== What is expected ==
Repeat the following data exactly, omitting pictures.

== Pictures paired with source code ==
○ ○ ○ ○

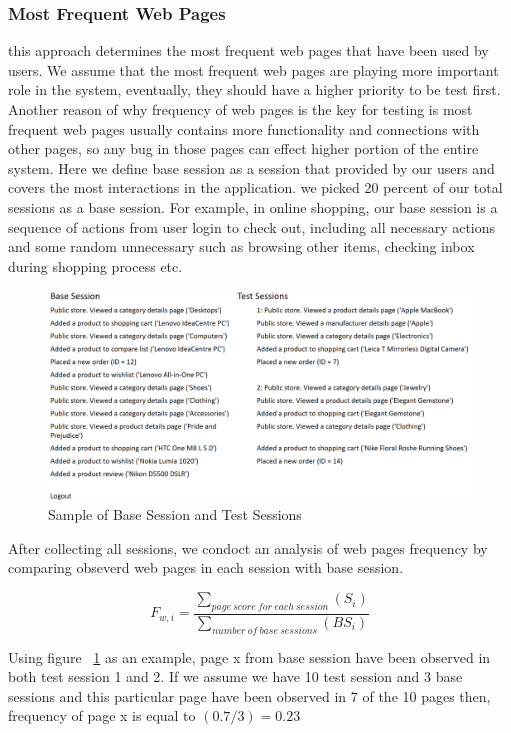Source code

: \subsubsection{Most Frequent Web Pages}
this approach determines the most frequent web pages that have been used by users. 
We assume that the most frequent web pages are playing more important role in the system, 
eventually, they should have a higher priority to be test first. Another reason
 of why frequency of web pages is the key for testing is most frequent web pages usually 
 contains more functionality and connections with other pages, so any bug in 
 those pages can effect higher portion of the entire system. 
 Here we define base session as a session that provided by our users 
 and covers the most interactions in the application.
 we picked 20 percent of our total sessions as a base session. 
 For example, in online shopping, our base session is a sequence of actions from user login to check out, including all necessary actions and some random unnecessary such as browsing other items, checking inbox during shopping process etc. 
 \begin{figure}[t]
 	\centering
 	\includegraphics[width=0.90\linewidth]{./SessionSample.png}
 	\vspace*{3pt}
 	\caption{Sample of Base Session and Test Sessions}
 	\label{fig:sessions}
 \end{figure}

After collecting all sessions, we condoct an analysis of web pages frequency 
by comparing obseverd web pages in each session with base session. 

\[
{F_{w,i} = \frac {\sum_{{page\: score\: for \: each\: session}}(S_{i})}
	{\sum_{{number \: of \: base \: sessions}}({BS_{i}})}}	
\]

Using figure ~\ref{fig:sessions} as an example, page x from base session 
have been observed in both test session 1 and 2. If we assume we have 10 test session and 3 base sessions
and this particular page have been observed in 7 of the 10 pages then, frequency of page x is equal to 
$(0.7 / 3) = 0.23$


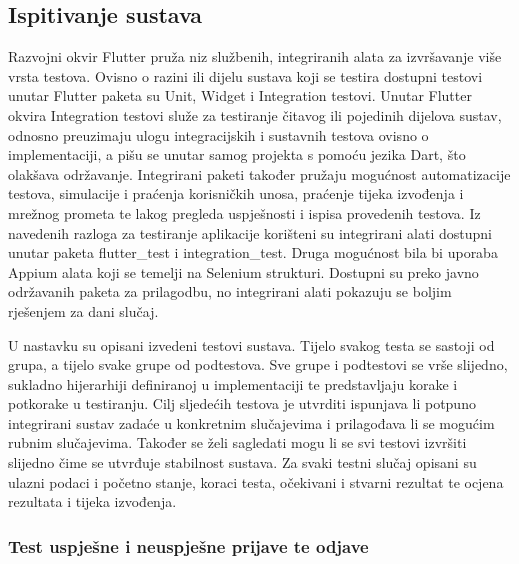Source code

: 			
			\subsection{Ispitivanje sustava}
			
			 {Razvojni okvir Flutter pruža niz službenih, integriranih alata za izvršavanje više vrsta testova. Ovisno o razini ili dijelu sustava koji se testira dostupni testovi unutar Flutter paketa su Unit, Widget i Integration testovi. Unutar Flutter okvira Integration testovi služe za testiranje čitavog ili pojedinih dijelova sustav, odnosno preuzimaju ulogu integracijskih i sustavnih testova ovisno o implementaciji, a pišu se unutar samog projekta s pomoću jezika Dart, što olakšava održavanje. Integrirani paketi također pružaju mogućnost automatizacije testova, simulacije i praćenja korisničkih unosa, praćenje tijeka izvođenja i mrežnog prometa te lakog pregleda uspješnosti i ispisa provedenih testova. Iz navedenih razloga za testiranje aplikacije korišteni su integrirani alati dostupni unutar paketa flutter\_test i integration\_test. Druga mogućnost bila bi uporaba Appium alata koji se temelji na Selenium strukturi. Dostupni su preko javno održavanih paketa za prilagodbu, no integrirani alati pokazuju se boljim rješenjem za dani slučaj.}
			 
			 {U nastavku su opisani izvedeni testovi sustava. Tijelo svakog testa se sastoji od grupa, a tijelo svake grupe od podtestova. Sve grupe i podtestovi se vrše slijedno, sukladno hijerarhiji definiranoj u implementaciji te predstavljaju korake i potkorake u testiranju. Cilj sljedećih testova je utvrditi ispunjava li potpuno integrirani sustav zadaće u konkretnim slučajevima i prilagođava li se mogućim rubnim slučajevima. Također se želi sagledati mogu li se svi testovi izvršiti slijedno čime se utvrđuje stabilnost sustava. Za svaki testni slučaj opisani su ulazni podaci i početno stanje, koraci testa, očekivani i stvarni rezultat te ocjena rezultata i tijeka izvođenja.}
			 
			 \subsubsection{Test uspješne i neuspješne prijave te odjave}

○ ○ ○ ○

== Exercise answer ==
Source code

: \subsubsection{Most Frequent Web Pages}
this approach determines the most frequent web pages that have been used by users. 
We assume that the most frequent web pages are playing more important role in the system, 
eventually, they should have a higher priority to be test first. Another reason
 of why frequency of web pages is the key for testing is most frequent web pages usually 
 contains more functionality and connections with other pages, so any bug in 
 those pages can effect higher portion of the entire system. 
 Here we define base session as a session that provided by our users 
 and covers the most interactions in the application.
 we picked 20 percent of our total sessions as a base session. 
 For example, in online shopping, our base session is a sequence of actions from user login to check out, including all necessary actions and some random unnecessary such as browsing other items, checking inbox during shopping process etc. 
 \begin{figure}[t]
 	\centering
 	\includegraphics[width=0.90\linewidth]{./SessionSample.png}
 	\vspace*{3pt}
 	\caption{Sample of Base Session and Test Sessions}
 	\label{fig:sessions}
 \end{figure}

After collecting all sessions, we condoct an analysis of web pages frequency 
by comparing obseverd web pages in each session with base session. 

\[
{F_{w,i} = \frac {\sum_{{page\: score\: for \: each\: session}}(S_{i})}
	{\sum_{{number \: of \: base \: sessions}}({BS_{i}})}}	
\]

Using figure ~\ref{fig:sessions} as an example, page x from base session 
have been observed in both test session 1 and 2. If we assume we have 10 test session and 3 base sessions
and this particular page have been observed in 7 of the 10 pages then, frequency of page x is equal to 
$(0.7 / 3) = 0.23$


Source code

: 			
			\subsection{Ispitivanje sustava}
			
			 {Razvojni okvir Flutter pruža niz službenih, integriranih alata za izvršavanje više vrsta testova. Ovisno o razini ili dijelu sustava koji se testira dostupni testovi unutar Flutter paketa su Unit, Widget i Integration testovi. Unutar Flutter okvira Integration testovi služe za testiranje čitavog ili pojedinih dijelova sustav, odnosno preuzimaju ulogu integracijskih i sustavnih testova ovisno o implementaciji, a pišu se unutar samog projekta s pomoću jezika Dart, što olakšava održavanje. Integrirani paketi također pružaju mogućnost automatizacije testova, simulacije i praćenja korisničkih unosa, praćenje tijeka izvođenja i mrežnog prometa te lakog pregleda uspješnosti i ispisa provedenih testova. Iz navedenih razloga za testiranje aplikacije korišteni su integrirani alati dostupni unutar paketa flutter\_test i integration\_test. Druga mogućnost bila bi uporaba Appium alata koji se temelji na Selenium strukturi. Dostupni su preko javno održavanih paketa za prilagodbu, no integrirani alati pokazuju se boljim rješenjem za dani slučaj.}
			 
			 {U nastavku su opisani izvedeni testovi sustava. Tijelo svakog testa se sastoji od grupa, a tijelo svake grupe od podtestova. Sve grupe i podtestovi se vrše slijedno, sukladno hijerarhiji definiranoj u implementaciji te predstavljaju korake i potkorake u testiranju. Cilj sljedećih testova je utvrditi ispunjava li potpuno integrirani sustav zadaće u konkretnim slučajevima i prilagođava li se mogućim rubnim slučajevima. Također se želi sagledati mogu li se svi testovi izvršiti slijedno čime se utvrđuje stabilnost sustava. Za svaki testni slučaj opisani su ulazni podaci i početno stanje, koraci testa, očekivani i stvarni rezultat te ocjena rezultata i tijeka izvođenja.}
			 
			 \subsubsection{Test uspješne i neuspješne prijave te odjave}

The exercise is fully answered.